Das Wasser wäscht Rot aus und auch im Iso geht anfangs noch Rot ab.

Der Effekt: Es bleibt mehr Farbstoff im Schnitt, die Holzzellen erscheinen jetzt dunkelbraun statt hellbraun, dafür kann man in den Rändern kaum noch was erkennen, so viel Farbe sitzt dort fest.
Was man dort erkennen kann, sind tatsächlich einzelne rote Zellen, warum auch immer.
Ach ja, die Schnittdicke ist gleich geblieben, (40µm).

Auf ein Bild mit dem 40er verzichte ich mal, weil auch hier die Holzzellenmemranen so gut wie nicht erkennbar sind.

Ich, als Anfänger in der Färberei, maße mir nicht an, den Farbstoff an sich zu kritisieren. So ist mein Bericht auch nicht aufzufassen! Ich weiß schlichtweg nicht, woran es liegt.

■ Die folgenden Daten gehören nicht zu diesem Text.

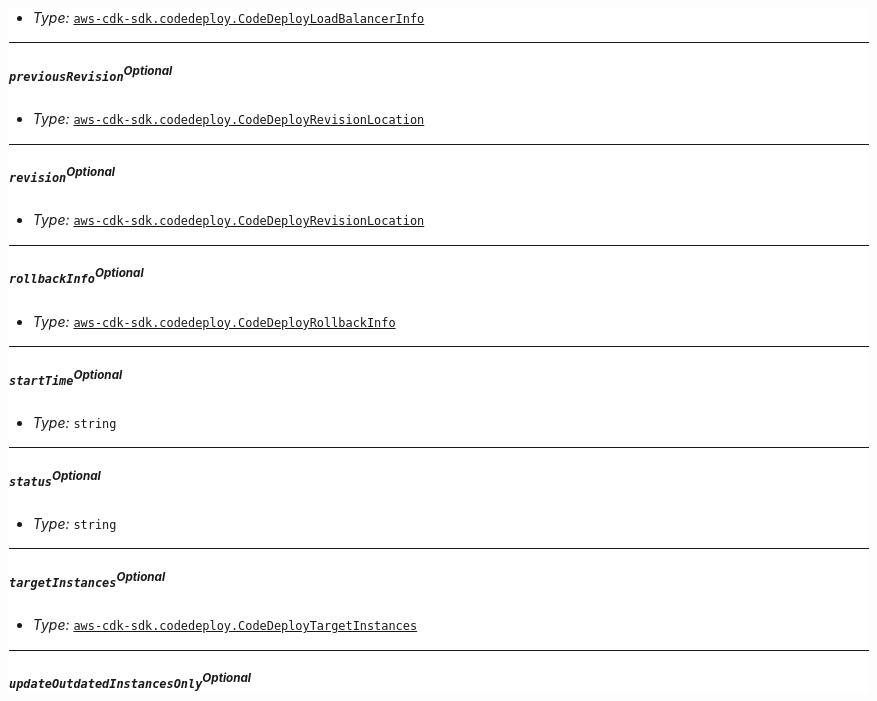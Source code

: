 - *Type:* [`aws-cdk-sdk.codedeploy.CodeDeployLoadBalancerInfo`](#aws-cdk-sdk.codedeploy.CodeDeployLoadBalancerInfo)

---

##### `previousRevision`<sup>Optional</sup> <a name="aws-cdk-sdk.codedeploy.CodeDeployDeploymentInfo.property.previousRevision"></a>

- *Type:* [`aws-cdk-sdk.codedeploy.CodeDeployRevisionLocation`](#aws-cdk-sdk.codedeploy.CodeDeployRevisionLocation)

---

##### `revision`<sup>Optional</sup> <a name="aws-cdk-sdk.codedeploy.CodeDeployDeploymentInfo.property.revision"></a>

- *Type:* [`aws-cdk-sdk.codedeploy.CodeDeployRevisionLocation`](#aws-cdk-sdk.codedeploy.CodeDeployRevisionLocation)

---

##### `rollbackInfo`<sup>Optional</sup> <a name="aws-cdk-sdk.codedeploy.CodeDeployDeploymentInfo.property.rollbackInfo"></a>

- *Type:* [`aws-cdk-sdk.codedeploy.CodeDeployRollbackInfo`](#aws-cdk-sdk.codedeploy.CodeDeployRollbackInfo)

---

##### `startTime`<sup>Optional</sup> <a name="aws-cdk-sdk.codedeploy.CodeDeployDeploymentInfo.property.startTime"></a>

- *Type:* `string`

---

##### `status`<sup>Optional</sup> <a name="aws-cdk-sdk.codedeploy.CodeDeployDeploymentInfo.property.status"></a>

- *Type:* `string`

---

##### `targetInstances`<sup>Optional</sup> <a name="aws-cdk-sdk.codedeploy.CodeDeployDeploymentInfo.property.targetInstances"></a>

- *Type:* [`aws-cdk-sdk.codedeploy.CodeDeployTargetInstances`](#aws-cdk-sdk.codedeploy.CodeDeployTargetInstances)

---

##### `updateOutdatedInstancesOnly`<sup>Optional</sup> <a name="aws-cdk-sdk.codedeploy.CodeDeployDeploymentInfo.property.updateOutdatedInstancesOnly"></a>
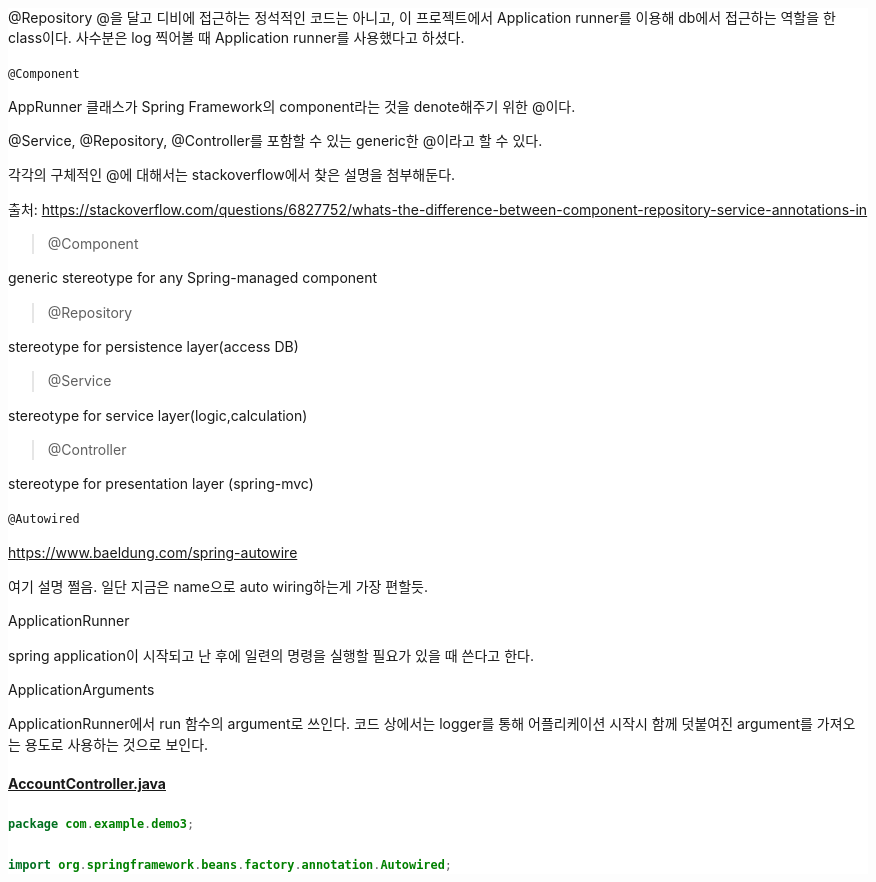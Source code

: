 @Repository @을 달고 디비에 접근하는 정석적인 코드는 아니고, 이 프로젝트에서 Application runner를 이용해 db에서 접근하는 역할을 한 class이다. 사수분은 log 찍어볼 때 Application runner를 사용했다고 하셨다.



```@Component```

AppRunner 클래스가 Spring Framework의 component라는 것을 denote해주기 위한 @이다.

@Service, @Repository, @Controller를 포함할 수 있는 generic한 @이라고 할 수 있다.

각각의 구체적인 @에 대해서는 stackoverflow에서 찾은 설명을 첨부해둔다.



출처: https://stackoverflow.com/questions/6827752/whats-the-difference-between-component-repository-service-annotations-in



>
> @Component

generic stereotype for any Spring-managed component

> @Repository

stereotype for persistence layer(access DB)       

> @Service

stereotype for service layer(logic,calculation)

> @Controller

stereotype for presentation layer (spring-mvc)




```@Autowired```

https://www.baeldung.com/spring-autowire

여기 설명 쩔음. 일단 지금은 name으로 auto wiring하는게 가장 편할듯.



ApplicationRunner

spring application이 시작되고 난 후에 일련의 명령을 실행할 필요가 있을 때 쓴다고 한다.

ApplicationArguments

ApplicationRunner에서 run 함수의 argument로 쓰인다. 코드 상에서는 logger를 통해 어플리케이션 시작시 함께 덧붙여진 argument를 가져오는 용도로 사용하는 것으로 보인다.



#### <u>AccountController.java</u>

```java
package com.example.demo3;

import org.springframework.beans.factory.annotation.Autowired;
```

Viele herzliche Grüße an alle in diesem Faden!
Peter G.


Klaus Herrmann

Hallo zusammen,

Heute schrieb mir ein schweizer Kollege:

ZitatGefärbt habe ich 15 Minuten, zwei mal mit Leitungswasser ausgewaschen und dann auch nur zwei mal mit Isopropanol uralt differenziert und entwässert. Den Ethanolschritt habe ich nach den ersten Versuchen weggelassen, weil ich gesehen habe, dass mit Isopropanol auch noch einiges an roter oder eher gelber Farbe weg geht. Das Vorgehen ist vielleicht ein wenig husch husch und dadurch die Präparate weniger lange haltbar, aber jetzt sehen sie schön aus und gefallen mir.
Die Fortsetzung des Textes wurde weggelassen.